(Stored data entries)

########

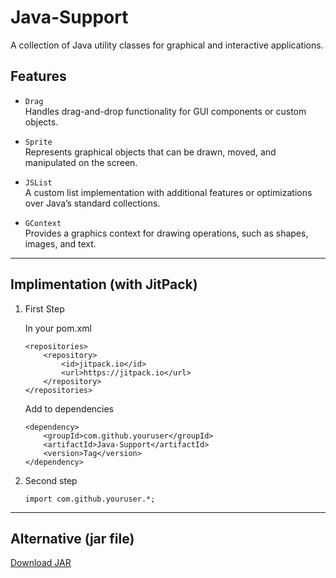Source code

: # Java-Support

A collection of Java utility classes for graphical and interactive applications.

## Features

- `Drag`  
  Handles drag-and-drop functionality for GUI components or custom objects.

- `Sprite`  
  Represents graphical objects that can be drawn, moved, and manipulated on the screen.

- `JSList`  
  A custom list implementation with additional features or optimizations over Java’s standard collections.

- `GContext`  
  Provides a graphics context for drawing operations, such as shapes, images, and text.

---

## Implimentation (with JitPack)

1. First Step

	In your pom.xml
	```
	<repositories>
		<repository>
			<id>jitpack.io</id>
			<url>https://jitpack.io</url>
		</repository>
	</repositories>
	```
	Add to dependencies
	```
	<dependency>
		<groupId>com.github.youruser</groupId>
		<artifactId>Java-Support</artifactId>
		<version>Tag</version>
	</dependency>
	```

2. Second step
	```
	import com.github.youruser.*;
	```
---
## Alternative (jar file)

[Download JAR](https://github.com/ennurluaf/Java-Support/target/Java-Support-v1.2.jar)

########

- _Directions_
Leaving out the pictures, repeat all of the entries exactly.

- _Result_
Source code

: # Java-Support

A collection of Java utility classes for graphical and interactive applications.

## Features

- `Drag`  
  Handles drag-and-drop functionality for GUI components or custom objects.

- `Sprite`  
  Represents graphical objects that can be drawn, moved, and manipulated on the screen.

- `JSList`  
  A custom list implementation with additional features or optimizations over Java’s standard collections.

- `GContext`  
  Provides a graphics context for drawing operations, such as shapes, images, and text.

---

## Implimentation (with JitPack)

1. First Step

	In your pom.xml
	```
	<repositories>
		<repository>
			<id>jitpack.io</id>
			<url>https://jitpack.io</url>
		</repository>
	</repositories>
	```
	Add to dependencies
	```
	<dependency>
		<groupId>com.github.youruser</groupId>
		<artifactId>Java-Support</artifactId>
		<version>Tag</version>
	</dependency>
	```

2. Second step
	```
	import com.github.youruser.*;
	```
---
## Alternative (jar file)

[Download JAR](https://github.com/ennurluaf/Java-Support/target/Java-Support-v1.2.jar)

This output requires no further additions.